Many people around the world yesterday were saddened over the news of the sudden death of pop star Michael Jackson. But the King of Pop's passing also impacted the tech world as millions of fans flocked to Twitter, Facebook, and various news sites to soak up Jackson-related information. The result was an impact on the Internet we haven't seen since the Great Google Lapse of 2009.
TMZ: S coop or Fail?
TMZ was the first news service out of the gate with news about Michael Jackson's death just after 3 p.m. Pacific Time. Initally, TMZ quoted unnamed sources about the singer's death, but did it really have the scoop?
Maybe not, says technology writer Mike Elgan on his personal blog The Raw Feed. Although Elgan can't say for sure whether TMZ had solid information, the writer notes that someone had created a phony news story using an online tool that creates fake news items. The bogus story was from a nonexistent news service called Global Associated News. Before long, tweeters were linking back to GAN's phony report, with links growing at a rate of 10 per second for half an hour, Elgan says. The funny thing is, the tweets and the fake story all happened before TMZ broke the news using anonymous sources.
So did TMZ base its initial report on the phony news story or did it base its report on legitimate sources of information? I'm guessing TMZ's story was the real thing, but Elgan's theory is an interesting take on what can happen when news sources and social media collide.

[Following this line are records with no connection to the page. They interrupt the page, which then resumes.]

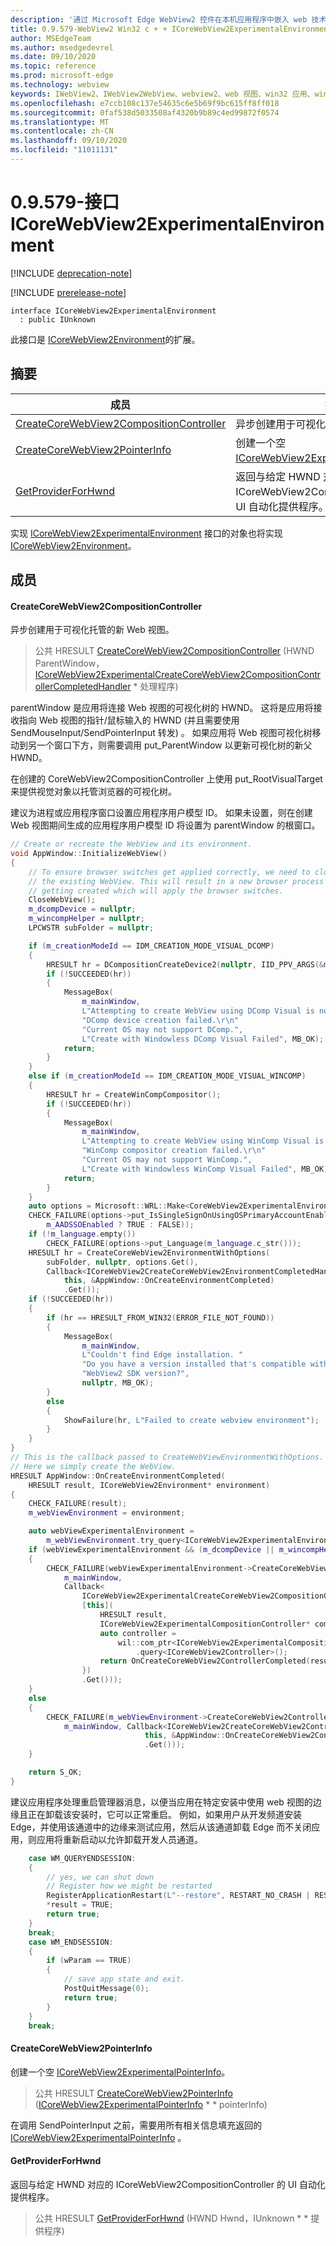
 ```yaml
---
description: '通过 Microsoft Edge WebView2 控件在本机应用程序中嵌入 web 技术 (HTML、CSS 和 JavaScript) '
title: 0.9.579-WebView2 Win32 c + + ICoreWebView2ExperimentalEnvironment
author: MSEdgeTeam
ms.author: msedgedevrel
ms.date: 09/10/2020
ms.topic: reference
ms.prod: microsoft-edge
ms.technology: webview
keywords: IWebView2、IWebView2WebView、webview2、web 视图、win32 应用、win32、edge、ICoreWebView2、ICoreWebView2Controller、浏览器控件、边缘 html、ICoreWebView2ExperimentalEnvironment
ms.openlocfilehash: e7ccb108c137e54635c6e5b69f9bc615ff8ff018
ms.sourcegitcommit: 0faf538d5033508af4320b9b89c4ed99872f0574
ms.translationtype: MT
ms.contentlocale: zh-CN
ms.lasthandoff: 09/10/2020
ms.locfileid: "11011131"
---
```

# 0.9.579-接口 ICoreWebView2ExperimentalEnvironment 

[!INCLUDE [deprecation-note](../../includes/deprecation-note.md)]

[!INCLUDE [prerelease-note](../../includes/prerelease-note.md)]

```
interface ICoreWebView2ExperimentalEnvironment
  : public IUnknown
```

此接口是 [ICoreWebView2Environment](icorewebview2environment.md)的扩展。

## 摘要

 成员                        | 描述
--------------------------------|---------------------------------------------
[CreateCoreWebView2CompositionController](#createcorewebview2compositioncontroller) | 异步创建用于可视化托管的新 Web 视图。
[CreateCoreWebView2PointerInfo](#createcorewebview2pointerinfo) | 创建一个空 [ICoreWebView2ExperimentalPointerInfo](icorewebview2experimentalpointerinfo.md)。
[GetProviderForHwnd](#getproviderforhwnd) | 返回与给定 HWND 对应的 ICoreWebView2CompositionController 的 UI 自动化提供程序。

实现 [ICoreWebView2ExperimentalEnvironment]() 接口的对象也将实现 [ICoreWebView2Environment](icorewebview2environment.md)。

## 成员

#### CreateCoreWebView2CompositionController 

异步创建用于可视化托管的新 Web 视图。

> 公共 HRESULT [CreateCoreWebView2CompositionController](#createcorewebview2compositioncontroller) (HWND ParentWindow， [ICoreWebView2ExperimentalCreateCoreWebView2CompositionControllerCompletedHandler](icorewebview2experimentalcreatecorewebview2compositioncontrollercompletedhandler.md) * 处理程序) 

parentWindow 是应用将连接 Web 视图的可视化树的 HWND。 这将是应用将接收指向 Web 视图的指针/鼠标输入的 HWND (并且需要使用 SendMouseInput/SendPointerInput 转发) 。 如果应用将 Web 视图可视化树移动到另一个窗口下方，则需要调用 put_ParentWindow 以更新可视化树的新父 HWND。

在创建的 CoreWebView2CompositionController 上使用 put_RootVisualTarget 来提供视觉对象以托管浏览器的可视化树。

建议为进程或应用程序窗口设置应用程序用户模型 ID。 如果未设置，则在创建 Web 视图期间生成的应用程序用户模型 ID 将设置为 parentWindow 的根窗口。 
```cpp
// Create or recreate the WebView and its environment.
void AppWindow::InitializeWebView()
{
    // To ensure browser switches get applied correctly, we need to close
    // the existing WebView. This will result in a new browser process
    // getting created which will apply the browser switches.
    CloseWebView();
    m_dcompDevice = nullptr;
    m_wincompHelper = nullptr;
    LPCWSTR subFolder = nullptr;

    if (m_creationModeId == IDM_CREATION_MODE_VISUAL_DCOMP)
    {
        HRESULT hr = DCompositionCreateDevice2(nullptr, IID_PPV_ARGS(&m_dcompDevice));
        if (!SUCCEEDED(hr))
        {
            MessageBox(
                m_mainWindow,
                L"Attempting to create WebView using DComp Visual is not supported.\r\n"
                "DComp device creation failed.\r\n"
                "Current OS may not support DComp.",
                L"Create with Windowless DComp Visual Failed", MB_OK);
            return;
        }
    }
    else if (m_creationModeId == IDM_CREATION_MODE_VISUAL_WINCOMP)
    {
        HRESULT hr = CreateWinCompCompositor();
        if (!SUCCEEDED(hr))
        {
            MessageBox(
                m_mainWindow,
                L"Attempting to create WebView using WinComp Visual is not supported.\r\n"
                "WinComp compositor creation failed.\r\n"
                "Current OS may not support WinComp.",
                L"Create with Windowless WinComp Visual Failed", MB_OK);
            return;
        }
    }
    auto options = Microsoft::WRL::Make<CoreWebView2ExperimentalEnvironmentOptions>();
    CHECK_FAILURE(options->put_IsSingleSignOnUsingOSPrimaryAccountEnabled(
        m_AADSSOEnabled ? TRUE : FALSE));
    if (!m_language.empty())
        CHECK_FAILURE(options->put_Language(m_language.c_str()));
    HRESULT hr = CreateCoreWebView2EnvironmentWithOptions(
        subFolder, nullptr, options.Get(),
        Callback<ICoreWebView2CreateCoreWebView2EnvironmentCompletedHandler>(
            this, &AppWindow::OnCreateEnvironmentCompleted)
            .Get());
    if (!SUCCEEDED(hr))
    {
        if (hr == HRESULT_FROM_WIN32(ERROR_FILE_NOT_FOUND))
        {
            MessageBox(
                m_mainWindow,
                L"Couldn't find Edge installation. "
                "Do you have a version installed that's compatible with this "
                "WebView2 SDK version?",
                nullptr, MB_OK);
        }
        else
        {
            ShowFailure(hr, L"Failed to create webview environment");
        }
    }
}
// This is the callback passed to CreateWebViewEnvironmentWithOptions.
// Here we simply create the WebView.
HRESULT AppWindow::OnCreateEnvironmentCompleted(
    HRESULT result, ICoreWebView2Environment* environment)
{
    CHECK_FAILURE(result);
    m_webViewEnvironment = environment;

    auto webViewExperimentalEnvironment =
        m_webViewEnvironment.try_query<ICoreWebView2ExperimentalEnvironment>();
    if (webViewExperimentalEnvironment && (m_dcompDevice || m_wincompHelper))
    {
        CHECK_FAILURE(webViewExperimentalEnvironment->CreateCoreWebView2CompositionController(
            m_mainWindow,
            Callback<
                ICoreWebView2ExperimentalCreateCoreWebView2CompositionControllerCompletedHandler>(
                [this](
                    HRESULT result,
                    ICoreWebView2ExperimentalCompositionController* compositionController) -> HRESULT {
                    auto controller =
                        wil::com_ptr<ICoreWebView2ExperimentalCompositionController>(compositionController)
                            .query<ICoreWebView2Controller>();
                    return OnCreateCoreWebView2ControllerCompleted(result, controller.get());
                })
                .Get()));
    }
    else
    {
        CHECK_FAILURE(m_webViewEnvironment->CreateCoreWebView2Controller(
            m_mainWindow, Callback<ICoreWebView2CreateCoreWebView2ControllerCompletedHandler>(
                              this, &AppWindow::OnCreateCoreWebView2ControllerCompleted)
                              .Get()));
    }

    return S_OK;
}
```
 建议应用程序处理重启管理器消息，以便当应用在特定安装中使用 web 视图的边缘且正在卸载该安装时，它可以正常重启。 例如，如果用户从开发频道安装 Edge，并使用该通道中的边缘来测试应用，然后从该通道卸载 Edge 而不关闭应用，则应用将重新启动以允许卸载开发人员通道。 
```cpp
    case WM_QUERYENDSESSION:
    {
        // yes, we can shut down
        // Register how we might be restarted
        RegisterApplicationRestart(L"--restore", RESTART_NO_CRASH | RESTART_NO_HANG);
        *result = TRUE;
        return true;
    }
    break;
    case WM_ENDSESSION:
    {
        if (wParam == TRUE)
        {
            // save app state and exit.
            PostQuitMessage(0);
            return true;
        }
    }
    break;
```

#### CreateCoreWebView2PointerInfo 

创建一个空 [ICoreWebView2ExperimentalPointerInfo](icorewebview2experimentalpointerinfo.md)。

> 公共 HRESULT [CreateCoreWebView2PointerInfo](#createcorewebview2pointerinfo) ([ICoreWebView2ExperimentalPointerInfo](icorewebview2experimentalpointerinfo.md) * * pointerInfo) 

在调用 SendPointerInput 之前，需要用所有相关信息填充返回的 [ICoreWebView2ExperimentalPointerInfo](icorewebview2experimentalpointerinfo.md) 。

#### GetProviderForHwnd 

返回与给定 HWND 对应的 ICoreWebView2CompositionController 的 UI 自动化提供程序。

> 公共 HRESULT [GetProviderForHwnd](#getproviderforhwnd) (HWND Hwnd，IUnknown * * 提供程序)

While some tweets were linking back to the fake Michael Jackson news story, other Twitter users were having their own fun with the Twitter-based rumor mill. Lost among the Michael Jackson tweets were claims that other celebrities had also died. including Jeff Goldblum and Harrison Ford. Those stories turned out to be bogus, but many people were taken in by the hoax, at least initially.
Twitter and AIM Fail
Twitter's infamous fail whale hasn't been seen very often in recent months, but yesterday it was on full display during the Jackson fallout. Twitter co-founder Biz stone told The Los Angeles Times the microblogging site "saw an instant doubling of tweets per second the moment the story broke." Twitter hadn't seen that kind of activity since last year's U.S. presidential election. The result was a slowing of the entire service, and the fail whale made frequent, albeit brief, appearances throughout the Jackson news wave. Twitter's search capabilities were also briefly affected.
It's interesting to note that the voracious appetite for Twitter updates about recent problems in Iran has not seriously impacted Twitter. After days of tweets about election rigging and street violence there was no noticeable impact on Twitter's service, but Jackson dies and the Twitosphere comes crashing down under the weight of the singer's popularity.
AOL Instant Messenger also had problems, largely due to bad timing on AIM's part. The instant messaging service was scheduled for maintenance right around the time the Jackson news broke. Responding to PC World's inquiries about AIM's blackout, AOL put out the following statement: "At AOL our AIM instant messaging service was undergoing a previously scheduled software update which should normally prove routine. It proved not to be. There was a significant increase in traffic due to today's news and AIM was down for approximately 40 minutes this afternoon." Obviously, the news AOL referred to is Jackson's death. The company said it has "never seen anything like it in terms of scope or depth. Historically, celebrity news prompts a worldwide outpouring with several key consumer behaviors -- searching, sharing and reacting to the news followed by online tributes has become the modern way to mourn."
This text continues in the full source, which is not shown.